▶ **ACTIVITY**:
Pictures stay out of the copy; set down each line of the listing below exactly.

Content starts

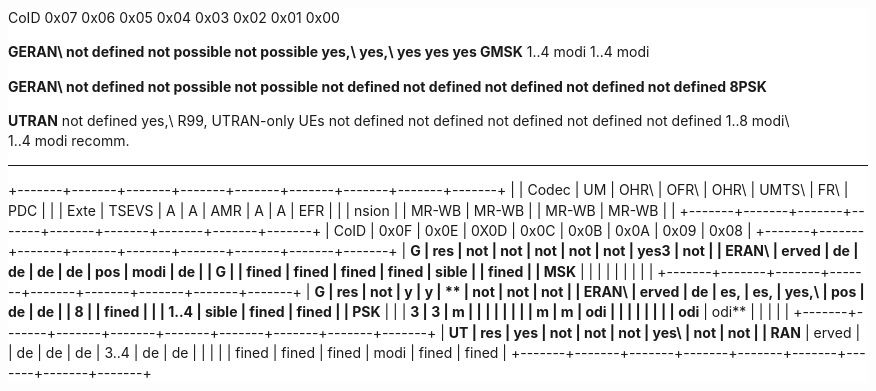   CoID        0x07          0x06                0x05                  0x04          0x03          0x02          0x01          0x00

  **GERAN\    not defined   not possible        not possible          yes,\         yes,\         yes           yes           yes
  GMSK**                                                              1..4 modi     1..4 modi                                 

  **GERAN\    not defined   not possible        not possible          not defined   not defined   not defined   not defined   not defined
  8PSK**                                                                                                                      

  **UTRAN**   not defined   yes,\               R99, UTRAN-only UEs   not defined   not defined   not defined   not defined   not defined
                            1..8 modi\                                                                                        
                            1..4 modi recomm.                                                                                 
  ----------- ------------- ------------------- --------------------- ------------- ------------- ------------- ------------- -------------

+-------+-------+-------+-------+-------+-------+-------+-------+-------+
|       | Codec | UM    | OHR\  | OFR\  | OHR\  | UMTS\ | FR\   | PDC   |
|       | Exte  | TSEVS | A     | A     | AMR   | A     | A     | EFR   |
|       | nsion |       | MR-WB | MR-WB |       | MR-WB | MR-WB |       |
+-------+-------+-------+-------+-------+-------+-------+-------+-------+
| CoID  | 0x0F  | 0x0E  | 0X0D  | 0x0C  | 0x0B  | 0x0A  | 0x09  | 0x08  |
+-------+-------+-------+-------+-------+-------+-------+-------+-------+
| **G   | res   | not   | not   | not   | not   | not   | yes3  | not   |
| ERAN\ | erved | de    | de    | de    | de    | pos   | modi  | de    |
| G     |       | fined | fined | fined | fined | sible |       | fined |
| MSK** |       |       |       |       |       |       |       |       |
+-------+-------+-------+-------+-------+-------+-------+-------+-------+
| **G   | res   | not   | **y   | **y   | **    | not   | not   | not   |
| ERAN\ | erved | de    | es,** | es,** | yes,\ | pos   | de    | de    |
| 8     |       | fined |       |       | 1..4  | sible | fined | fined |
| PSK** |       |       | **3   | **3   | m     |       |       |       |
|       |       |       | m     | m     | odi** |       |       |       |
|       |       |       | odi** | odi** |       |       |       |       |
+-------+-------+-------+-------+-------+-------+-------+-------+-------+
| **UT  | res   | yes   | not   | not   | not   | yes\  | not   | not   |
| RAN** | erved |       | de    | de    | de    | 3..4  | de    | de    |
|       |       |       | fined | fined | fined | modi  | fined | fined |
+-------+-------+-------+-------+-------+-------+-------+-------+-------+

Content ends

▶ **TASK ANSWER**:
   CoID        0x07          0x06                0x05                  0x04          0x03          0x02          0x01          0x00

  **GERAN\    not defined   not possible        not possible          yes,\         yes,\         yes           yes           yes
  GMSK**                                                              1..4 modi     1..4 modi                                 

  **GERAN\    not defined   not possible        not possible          not defined   not defined   not defined   not defined   not defined
  8PSK**                                                                                                                      

  **UTRAN**   not defined   yes,\               R99, UTRAN-only UEs   not defined   not defined   not defined   not defined   not defined
                            1..8 modi\                                                                                        
                            1..4 modi recomm.                                                                                 
  ----------- ------------- ------------------- --------------------- ------------- ------------- ------------- ------------- -------------

+-------+-------+-------+-------+-------+-------+-------+-------+-------+
|       | Codec | UM    | OHR\  | OFR\  | OHR\  | UMTS\ | FR\   | PDC   |
|       | Exte  | TSEVS | A     | A     | AMR   | A     | A     | EFR   |
|       | nsion |       | MR-WB | MR-WB |       | MR-WB | MR-WB |       |
+-------+-------+-------+-------+-------+-------+-------+-------+-------+
| CoID  | 0x0F  | 0x0E  | 0X0D  | 0x0C  | 0x0B  | 0x0A  | 0x09  | 0x08  |
+-------+-------+-------+-------+-------+-------+-------+-------+-------+
| **G   | res   | not   | not   | not   | not   | not   | yes3  | not   |
| ERAN\ | erved | de    | de    | de    | de    | pos   | modi  | de    |
| G     |       | fined | fined | fined | fined | sible |       | fined |
| MSK** |       |       |       |       |       |       |       |       |
+-------+-------+-------+-------+-------+-------+-------+-------+-------+
| **G   | res   | not   | **y   | **y   | **    | not   | not   | not   |
| ERAN\ | erved | de    | es,** | es,** | yes,\ | pos   | de    | de    |
| 8     |       | fined |       |       | 1..4  | sible | fined | fined |
| PSK** |       |       | **3   | **3   | m     |       |       |       |
|       |       |       | m     | m     | odi** |       |       |       |
|       |       |       | odi** | odi** |       |       |       |       |
+-------+-------+-------+-------+-------+-------+-------+-------+-------+
| **UT  | res   | yes   | not   | not   | not   | yes\  | not   | not   |
| RAN** | erved |       | de    | de    | de    | 3..4  | de    | de    |
|       |       |       | fined | fined | fined | modi  | fined | fined |
+-------+-------+-------+-------+-------+-------+-------+-------+-------+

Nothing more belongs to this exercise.